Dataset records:
◇ ◇ ◇

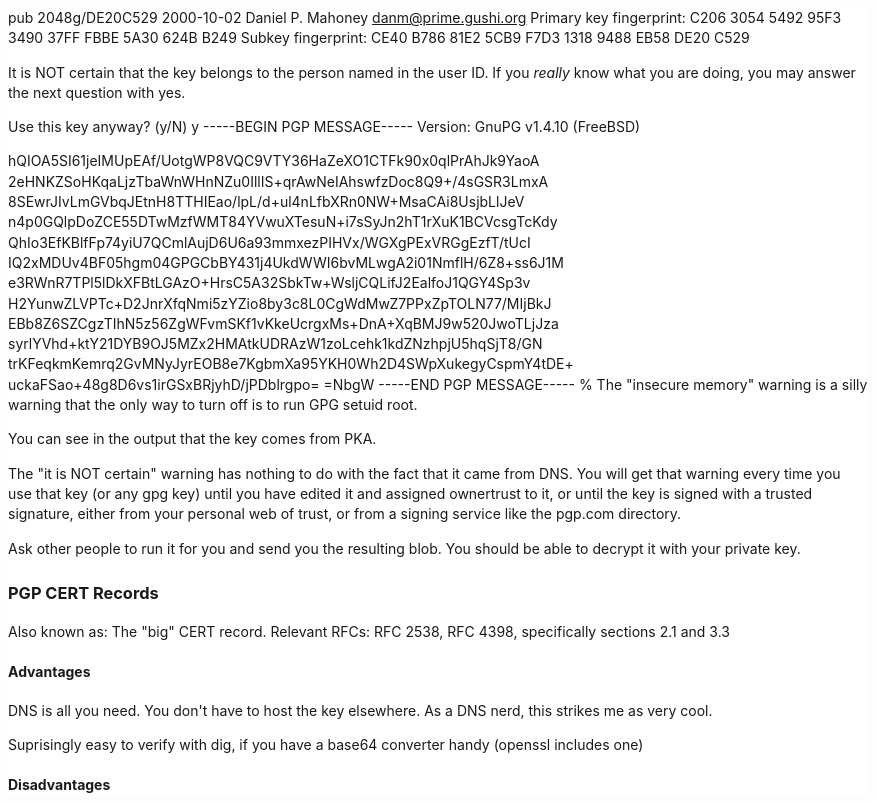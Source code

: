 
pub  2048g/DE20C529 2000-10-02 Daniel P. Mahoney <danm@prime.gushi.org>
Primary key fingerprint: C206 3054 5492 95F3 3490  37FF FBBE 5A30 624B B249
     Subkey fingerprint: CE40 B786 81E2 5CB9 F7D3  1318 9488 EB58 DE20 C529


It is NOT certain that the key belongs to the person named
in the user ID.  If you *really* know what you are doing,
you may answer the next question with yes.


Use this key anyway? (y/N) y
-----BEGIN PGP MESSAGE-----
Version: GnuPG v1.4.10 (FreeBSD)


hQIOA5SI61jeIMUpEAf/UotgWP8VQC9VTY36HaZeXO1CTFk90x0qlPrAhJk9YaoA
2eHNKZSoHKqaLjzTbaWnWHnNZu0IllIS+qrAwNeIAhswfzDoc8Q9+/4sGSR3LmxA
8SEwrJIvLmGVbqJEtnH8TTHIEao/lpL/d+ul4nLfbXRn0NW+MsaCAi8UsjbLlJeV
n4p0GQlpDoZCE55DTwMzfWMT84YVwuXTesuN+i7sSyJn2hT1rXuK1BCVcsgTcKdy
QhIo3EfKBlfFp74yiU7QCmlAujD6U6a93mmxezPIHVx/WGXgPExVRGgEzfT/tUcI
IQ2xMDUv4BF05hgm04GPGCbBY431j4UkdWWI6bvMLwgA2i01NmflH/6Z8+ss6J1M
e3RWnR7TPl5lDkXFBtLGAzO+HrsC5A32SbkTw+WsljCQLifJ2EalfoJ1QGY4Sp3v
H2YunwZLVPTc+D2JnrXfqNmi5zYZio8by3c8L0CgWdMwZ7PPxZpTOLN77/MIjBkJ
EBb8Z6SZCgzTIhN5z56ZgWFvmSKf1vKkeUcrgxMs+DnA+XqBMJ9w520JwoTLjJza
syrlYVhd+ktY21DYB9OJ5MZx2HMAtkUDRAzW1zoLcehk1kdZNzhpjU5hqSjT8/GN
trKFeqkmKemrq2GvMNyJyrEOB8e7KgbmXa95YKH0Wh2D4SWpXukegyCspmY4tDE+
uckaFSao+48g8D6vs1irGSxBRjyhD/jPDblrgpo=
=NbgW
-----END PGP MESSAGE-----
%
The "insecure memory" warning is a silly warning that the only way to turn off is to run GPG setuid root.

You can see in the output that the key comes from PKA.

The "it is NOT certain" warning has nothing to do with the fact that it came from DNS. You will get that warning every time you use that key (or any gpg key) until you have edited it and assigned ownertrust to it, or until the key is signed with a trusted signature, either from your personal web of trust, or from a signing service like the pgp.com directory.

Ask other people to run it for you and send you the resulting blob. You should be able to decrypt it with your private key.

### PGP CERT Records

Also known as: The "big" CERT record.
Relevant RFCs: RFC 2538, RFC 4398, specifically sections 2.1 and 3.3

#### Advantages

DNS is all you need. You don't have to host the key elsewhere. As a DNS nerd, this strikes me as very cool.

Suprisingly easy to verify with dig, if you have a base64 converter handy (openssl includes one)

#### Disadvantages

◇ ◇ ◇

- _Exercise requirements_
Reproduce the records above exactly, starting with the line that contains "#### Advantages" and ending with the last line.

- _Answer to the exercise_
#### Advantages

DNS is all you need. You don't have to host the key elsewhere. As a DNS nerd, this strikes me as very cool.

Suprisingly easy to verify with dig, if you have a base64 converter handy (openssl includes one)

#### Disadvantages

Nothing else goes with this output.